Sartre’s “The Undead Burial” on stage at Neauphle-le-Chateau Theater

April 12, 2024 - 20:40

TEHRAN-The play “The Undead Burial” written by Jean-Paul Sartre is being performed on stage at Neauphle-le-Chateau Theater in Tehran.

Also known as “The Dead without Burial,” the play is directed by Amir Kamali and has Fatemeh Amouzegar, Meysam Goudarzi, Matin Khanjari, Nima Farahbakhsh, Hesam Javaheri, Amir Hamoun, Alireza Nikkhah, and Zahra Shahbazi in the cast, ILNA reported.

Originally written in 1946, the play recounts the adventure of a group of young prisoners of resistance in occupied Paris. The effect of war on the human spirit of the people is the main theme of this play. Towards the end of the war, a group of partisans attacked a village and, after much deliberation, were captured by a unit of the French army. One of the prisoners escapes and all the men and women in the group are tortured to provide information about him to the army.

Long and tumultuous dialogues realize the fears of young activists against the imminent interrogation with torture from which there is no escape. The prisoners debate about the reasons to get involved with the liberation movement and patriotic reasons to support all horror. The talks, however, reveal people shrouded in fear, doubt, and all sorts of ambiguities and paradoxes. The sense of membership in the movement is vague and diffuse, punctuated by personal differences between members of the group itself. Even before the interrogation, they are all dead unburied.
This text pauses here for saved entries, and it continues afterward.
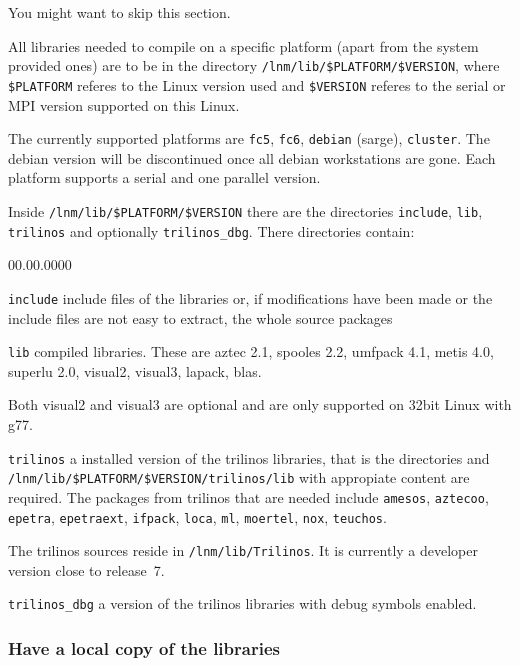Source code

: You might want to skip this section.

All libraries needed to compile \ccarat{} on a specific platform
(apart from the system provided ones) are to be in the directory \texttt{/lnm/lib/\$PLATFORM/\$VERSION},
where \texttt{\$PLATFORM} referes to the Linux version used and \texttt{\$VERSION}
referes to the serial or MPI version supported on this Linux.

The currently supported platforms are \texttt{fc5}, \texttt{fc6},
\texttt{debian} (sarge), \texttt{cluster}. The debian version will
be discontinued once all debian workstations are gone. Each platform
supports a serial and one parallel version.

Inside \texttt{/lnm/lib/\$PLATFORM/\$VERSION} there are the directories
\texttt{include}, \texttt{lib}, \texttt{trilinos} and optionally \texttt{trilinos\_dbg}.
There directories contain:

\begin{lyxlist}{00.00.0000}
\item [{\texttt{include}}] include files of the libraries or, if modifications
have been made or the include files are not easy to extract, the whole
source packages
\item [{\texttt{lib}}] compiled libraries. These are aztec 2.1, spooles
2.2, umfpack 4.1, metis 4.0, superlu 2.0, visual2, visual3, lapack,
blas.


Both visual2 and visual3 are optional and are only supported on 32bit
Linux with g77.

\item [{\texttt{trilinos}}] a installed version of the trilinos libraries,
that is the directories 
and \texttt{/lnm/lib/\$PLATFORM/\$VERSION/trilinos/lib} with appropiate
content are required. The packages from trilinos that are needed include
\texttt{amesos}, \texttt{aztecoo}, \texttt{epetra}, \texttt{epetraext},
\texttt{ifpack}, \texttt{loca}, \texttt{ml}, \texttt{moertel}, \texttt{nox},
\texttt{teuchos}.


The trilinos sources reside in \texttt{/lnm/lib/Trilinos}. It is currently
a developer version close to release~7.

\item [{\texttt{trilinos\_dbg}}] a version of the trilinos libraries with
debug symbols enabled.
\end{lyxlist}

\subsubsection{Have a local copy of the \ccarat{} libraries}

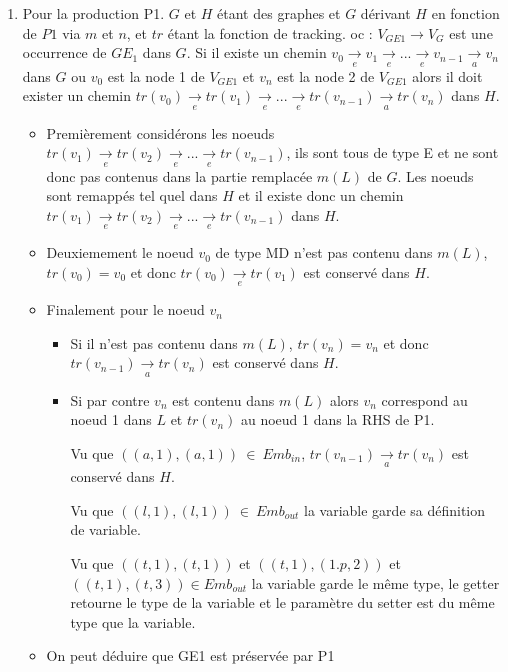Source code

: \documentclass[a4paper, 12pt]{article}
\begin{document}
  \begin{enumerate}
    \item

    Pour la production P1. $G$ et $H$ étant des graphes et $G$ dérivant $H$ en fonction de $P1$ via $m$ et $n$, et $tr$ étant la fonction de tracking. oc :  \( {V_{GE1}} {\rightarrow} {V_G} \) est une occurrence de  {$GE_1$} dans $G$.
    Si il existe un chemin \( v_0 \underset{e}{\rightarrow} v_1 \underset{e}{\rightarrow} ... \underset{e}{\rightarrow} v_{n-1} \underset{a}{\rightarrow} v_n \) dans $G$
    ou {$v_0$} est la node 1 de {$V_{GE1}$} et {$v_n$} est la node 2 de $V_{GE1}$
    alors il doit exister un chemin \( tr(v_0) \underset{e}{\rightarrow} tr(v_1) \underset{e}{\rightarrow} ... \underset{e}{\rightarrow} tr(v_{n-1}) \underset{a}{\rightarrow} tr({v_n}) \) dans $H$.
    \begin{itemize}[label=\textbullet]
      \item Premièrement considérons les noeuds $tr(v_1) \underset{e}{\rightarrow} tr(v_2) \underset{e}{\rightarrow} ... \underset{e}{\rightarrow} tr(v_{n-1})$,
      ils sont tous de type E et ne sont donc pas contenus dans la partie remplacée $m(L)$ de $G$.
      Les noeuds sont remappés tel quel dans $H$ et il existe donc un chemin $tr(v_1) \underset{e}{\rightarrow} tr(v_2) \underset{e}{\rightarrow} ... \underset{e}{\rightarrow} tr(v_{n-1})$ dans $H$.

      \item Deuxiemement le noeud $v_0$ de type MD n'est pas contenu dans $m(L)$, $tr(v_0) = v_0$ et donc $tr(v_0) \underset{e}{\rightarrow} tr(v_1)$ est conservé dans $H$.

      \item Finalement pour le noeud {$v_n$}
      \begin{itemize}
      \item Si il n'est pas contenu dans $m(L)$, $tr(v_n)= v_n$ et donc $tr(v_{n-1}) \underset{a}{\rightarrow} tr(v_n)$ est conservé dans $H$.
      \item Si par contre $v_n$ est contenu dans $m(L)$ alors $v_n$ correspond au noeud 1 dans $L$ et $tr(v_n)$ au noeud 1 dans la RHS de P1.

      Vu que $((a,1),(a,1))~\in~Emb_{in}$, $tr(v_{n-1}) \underset{a}{\rightarrow} tr(v_n)$ est conservé dans $H$.

      Vu que $((l,1),(l,1))~\in~Emb_{out}$ la variable garde sa définition de variable.

      Vu que $((t,1),(t,1))$ et $((t,1),(1.p,2))$ et $((t,1),(t,3)) \in Emb_{out}$ la variable garde le même type, le getter retourne le type de la variable et le paramètre du setter est
      du même type que la variable.
    \end{itemize}
    \item On peut déduire que GE1 est préservée par P1
    \end{itemize}


\end{enumerate}
\end{document}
A challenging play about the fears and sufferings of war, Sartre’s conventional philosophical notions of free will and power of choice can be seen in the work, but it seems to have more emotion than some of his other works.
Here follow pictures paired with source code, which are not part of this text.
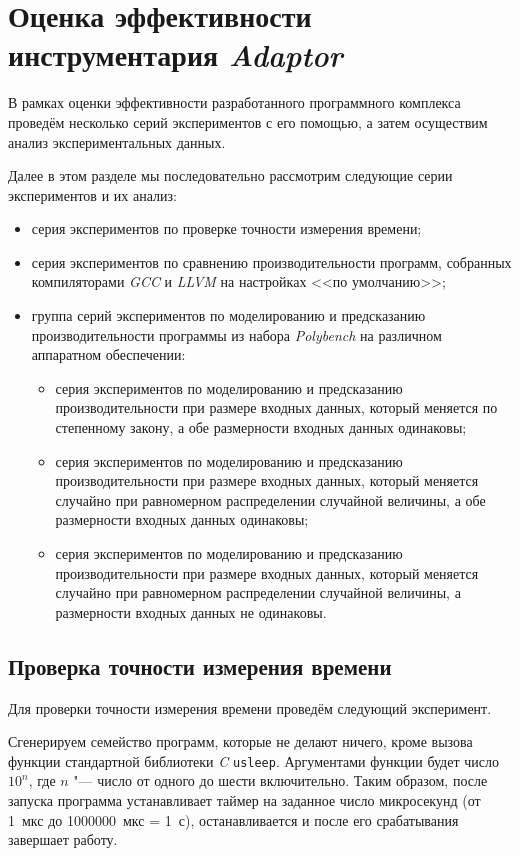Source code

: \section{Оценка эффективности инструментария \textit{Adaptor}}
\label{sec:evaluation}

В рамках оценки эффективности разработанного программного комплекса проведём несколько серий экспериментов с его помощью, а затем осуществим анализ экспериментальных данных.

Далее в этом разделе мы последовательно рассмотрим следующие серии экспериментов и их анализ:
\begin{itemize}
    \item серия экспериментов по проверке точности измерения времени;
    \item серия экспериментов по сравнению производительности программ, собранных компиляторами \textit{GCC} и \textit{LLVM} на настройках <<по умолчанию>>;
    \item группа серий экспериментов по моделированию и предсказанию производительности программы из набора \textit{Polybench} на различном аппаратном обеспечении:
    \begin{itemize}
        \item серия экспериментов по моделированию и предсказанию производительности при размере входных данных, который меняется по степенному закону, а обе размерности входных данных одинаковы;
        \item серия экспериментов по моделированию и предсказанию производительности при размере входных данных, который меняется случайно при равномерном распределении случайной величины, а обе размерности входных данных одинаковы;
        \item серия экспериментов по моделированию и предсказанию производительности при размере входных данных, который меняется случайно при равномерном распределении случайной величины, а размерности входных данных не одинаковы.
    \end{itemize}
\end{itemize}

\subsection{Проверка точности измерения времени}
\label{ssec:series-accuracy}
Для проверки точности измерения времени проведём следующий эксперимент.

Сгенерируем семейство программ, которые не делают ничего, кроме вызова функции стандартной библиотеки \textit{C} \texttt{usleep}. Аргументами функции будет число $10^n$, где $n$ "--- число от одного до шести включительно. Таким образом, после запуска программа устанавливает таймер на заданное число микросекунд (от 1~мкс до 1000000~мкс = 1~с), останавливается и после его срабатывания завершает работу.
Novelist, playwright, and biographer Jean-Paul Sartre (1905-1980) is widely considered one of the greatest philosophers of the twentieth century. He was one of the key figures in the philosophy of existentialism (and phenomenology). His work has influenced sociology, critical theory, post-colonial theory, and literary studies. He was awarded the 1964 Nobel Prize in Literature.

The play will remain on stage through April 29 at the Neauphle-le-Chateau Theater located at No. 18, Neauphle-le-Chateau St., junction of Razi St.